Tom is a member of the firm’s Corporate Department where he brings a rare combination of general counsel in-house experience along with international law firm training to provide responsive, business minded securities and corporate law advice to start ups, emerging growth companies, late stage private companies and smaller reporting companies. Tom has a particular focus on companies with innovative technologies in education, agriculture, medical device, renewable energy and sustainability. He advises on angel, venture capital, equity and debt financings, joint ventures, licensing, mergers, acquisitions, and corporate reorganizations, and leads the firm’s smaller reporting company practice.

Leveraging his experience as an in-house general counsel, Tom’s practice extends to acting as outside general counsel to private and public companies, advising board and C-level management on corporate governance, executive compensation, fiduciary duties, securities compliance, and merger and acquisition strategies.

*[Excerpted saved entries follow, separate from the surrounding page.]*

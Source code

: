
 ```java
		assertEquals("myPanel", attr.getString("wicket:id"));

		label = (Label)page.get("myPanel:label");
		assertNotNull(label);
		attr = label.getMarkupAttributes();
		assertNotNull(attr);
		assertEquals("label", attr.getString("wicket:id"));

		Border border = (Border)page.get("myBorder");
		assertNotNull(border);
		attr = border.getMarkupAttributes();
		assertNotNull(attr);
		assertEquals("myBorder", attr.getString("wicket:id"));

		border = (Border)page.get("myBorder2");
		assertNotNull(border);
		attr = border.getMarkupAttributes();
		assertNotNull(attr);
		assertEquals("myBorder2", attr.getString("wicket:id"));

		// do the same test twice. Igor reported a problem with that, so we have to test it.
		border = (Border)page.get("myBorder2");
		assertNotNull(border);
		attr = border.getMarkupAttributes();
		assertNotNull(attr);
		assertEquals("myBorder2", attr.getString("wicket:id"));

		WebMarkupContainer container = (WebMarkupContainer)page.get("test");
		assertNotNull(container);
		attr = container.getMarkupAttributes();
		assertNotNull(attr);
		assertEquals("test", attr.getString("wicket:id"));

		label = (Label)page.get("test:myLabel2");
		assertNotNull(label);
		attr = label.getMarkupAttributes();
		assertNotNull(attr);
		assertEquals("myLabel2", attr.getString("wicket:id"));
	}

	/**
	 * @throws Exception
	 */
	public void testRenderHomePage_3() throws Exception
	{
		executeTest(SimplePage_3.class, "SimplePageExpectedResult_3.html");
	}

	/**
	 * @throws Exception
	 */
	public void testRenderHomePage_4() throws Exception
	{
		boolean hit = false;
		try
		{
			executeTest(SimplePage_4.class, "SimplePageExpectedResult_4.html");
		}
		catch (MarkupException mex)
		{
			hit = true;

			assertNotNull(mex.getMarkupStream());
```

Prior to joining Posternak, he served as acting general counsel for a publicly traded consumer lending company, advising management and the board on corporate governance issues, securities compliance matters, and various strategic business initiatives.

Education
  • The Johns Hopkins University, BA, 1990
  • Fordham University, MA, 1996
  • University of Maryland School of Law, JD, 1999, order of the coif
Admissions
  • Massachusetts
  • Maryland
Memberships
  • American Bar Association
Experience
  • Represented venture capital firms in equity investments in disruptive technologies and products, including edtech, consumer brands, and software.
  • Represented agtech firm in equity and debt financing.
  • Represented venture capital firm in equity investment in company with mobile application for independent service professionals.
  • Represented wireless communication company in equity and debt financing, and cross border transactions.
  • Represented energy storage company in debt financing and sale to strategic buyer.
  • Represented solar power developer in corporate and financing transactions.
  • Represented medical device company in equity and debt financing.
  • Represented venture capital firm in private tender offer for shares of environmentally friendly household products company.
  • Represented dental manufacturer in acquisition of dental laboratories.
  • Represented marketing software company in sale to private equity firm.
  • Represented defense contractor in sale to private equity firm.
  • Represented publicly held dental laboratory in $125M sale to private equity company.
  • Represented publicly held party goods store in $35M sale to strategic buyer.
  • Represented publicly held consumer lending company in $187M sale to strategic buyer.
  • Represented public companies in connection with SEC compliance matters, including periodic reporting, executive compensation, disclosure obligations, and listing standards.
  • Represented board members, executives and other selling stockholders in Section 16 compliance (Forms 3, 4 and 5) and Section 13d compliance (Forms 13D and 13G) in connection with their acquisition and sale of company stock.